→ **Task brief**:
Search the data below for the string "UserMigration" and copy all lines where it shows up.

→ **The input**:
——————————

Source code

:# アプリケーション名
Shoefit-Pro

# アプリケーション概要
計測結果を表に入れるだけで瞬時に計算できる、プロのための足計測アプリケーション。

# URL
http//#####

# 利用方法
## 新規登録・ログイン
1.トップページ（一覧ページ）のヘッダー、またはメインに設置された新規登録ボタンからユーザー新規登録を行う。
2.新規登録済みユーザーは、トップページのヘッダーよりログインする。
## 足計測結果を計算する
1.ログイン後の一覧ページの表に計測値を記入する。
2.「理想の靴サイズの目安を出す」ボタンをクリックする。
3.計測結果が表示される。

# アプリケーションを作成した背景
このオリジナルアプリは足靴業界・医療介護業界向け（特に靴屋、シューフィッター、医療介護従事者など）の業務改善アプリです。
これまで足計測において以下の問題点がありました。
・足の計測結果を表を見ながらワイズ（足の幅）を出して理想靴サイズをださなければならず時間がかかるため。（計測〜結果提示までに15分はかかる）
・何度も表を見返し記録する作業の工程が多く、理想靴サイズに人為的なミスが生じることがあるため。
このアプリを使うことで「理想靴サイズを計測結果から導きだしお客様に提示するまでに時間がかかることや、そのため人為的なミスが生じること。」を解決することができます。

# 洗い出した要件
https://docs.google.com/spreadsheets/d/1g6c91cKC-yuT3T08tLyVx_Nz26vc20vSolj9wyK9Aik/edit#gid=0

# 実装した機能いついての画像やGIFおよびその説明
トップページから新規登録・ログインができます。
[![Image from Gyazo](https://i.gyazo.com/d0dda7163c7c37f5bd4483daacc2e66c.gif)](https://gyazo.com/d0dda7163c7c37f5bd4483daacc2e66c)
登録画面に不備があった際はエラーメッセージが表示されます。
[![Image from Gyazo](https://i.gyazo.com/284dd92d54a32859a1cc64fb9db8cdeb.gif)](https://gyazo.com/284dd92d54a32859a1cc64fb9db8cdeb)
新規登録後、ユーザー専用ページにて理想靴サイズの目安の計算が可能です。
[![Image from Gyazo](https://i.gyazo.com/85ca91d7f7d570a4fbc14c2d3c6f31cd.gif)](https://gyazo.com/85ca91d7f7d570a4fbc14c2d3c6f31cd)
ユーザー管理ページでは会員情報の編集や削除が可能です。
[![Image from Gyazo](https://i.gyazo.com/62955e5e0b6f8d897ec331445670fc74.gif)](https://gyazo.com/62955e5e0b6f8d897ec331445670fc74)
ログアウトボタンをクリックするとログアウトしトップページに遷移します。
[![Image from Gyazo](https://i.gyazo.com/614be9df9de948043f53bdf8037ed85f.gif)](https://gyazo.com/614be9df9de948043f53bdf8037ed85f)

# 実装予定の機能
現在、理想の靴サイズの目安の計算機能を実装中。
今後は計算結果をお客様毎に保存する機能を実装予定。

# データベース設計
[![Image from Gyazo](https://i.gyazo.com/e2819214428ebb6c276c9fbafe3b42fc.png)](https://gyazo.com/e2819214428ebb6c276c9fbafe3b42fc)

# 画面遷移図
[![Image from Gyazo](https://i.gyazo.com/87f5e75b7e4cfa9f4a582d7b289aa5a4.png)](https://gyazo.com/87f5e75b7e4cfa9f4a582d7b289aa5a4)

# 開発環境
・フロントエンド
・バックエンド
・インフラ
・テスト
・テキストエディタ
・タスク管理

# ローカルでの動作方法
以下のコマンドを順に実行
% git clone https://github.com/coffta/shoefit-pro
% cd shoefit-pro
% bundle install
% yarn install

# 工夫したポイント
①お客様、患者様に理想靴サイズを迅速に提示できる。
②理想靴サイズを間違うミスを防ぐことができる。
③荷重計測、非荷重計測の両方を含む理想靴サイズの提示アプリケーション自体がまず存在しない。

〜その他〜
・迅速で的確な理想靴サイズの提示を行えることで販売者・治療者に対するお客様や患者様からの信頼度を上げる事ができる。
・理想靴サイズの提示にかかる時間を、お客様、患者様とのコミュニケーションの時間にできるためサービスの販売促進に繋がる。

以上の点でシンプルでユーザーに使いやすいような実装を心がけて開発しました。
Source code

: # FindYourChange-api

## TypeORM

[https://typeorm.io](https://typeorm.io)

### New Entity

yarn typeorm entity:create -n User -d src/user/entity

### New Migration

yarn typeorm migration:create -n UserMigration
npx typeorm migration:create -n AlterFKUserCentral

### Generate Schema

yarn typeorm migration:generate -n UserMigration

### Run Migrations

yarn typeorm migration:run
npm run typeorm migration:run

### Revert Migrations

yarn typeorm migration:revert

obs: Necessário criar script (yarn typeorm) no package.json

——————————

→ **Response to the exercise**:
yarn typeorm migration:create -n UserMigration
yarn typeorm migration:generate -n UserMigration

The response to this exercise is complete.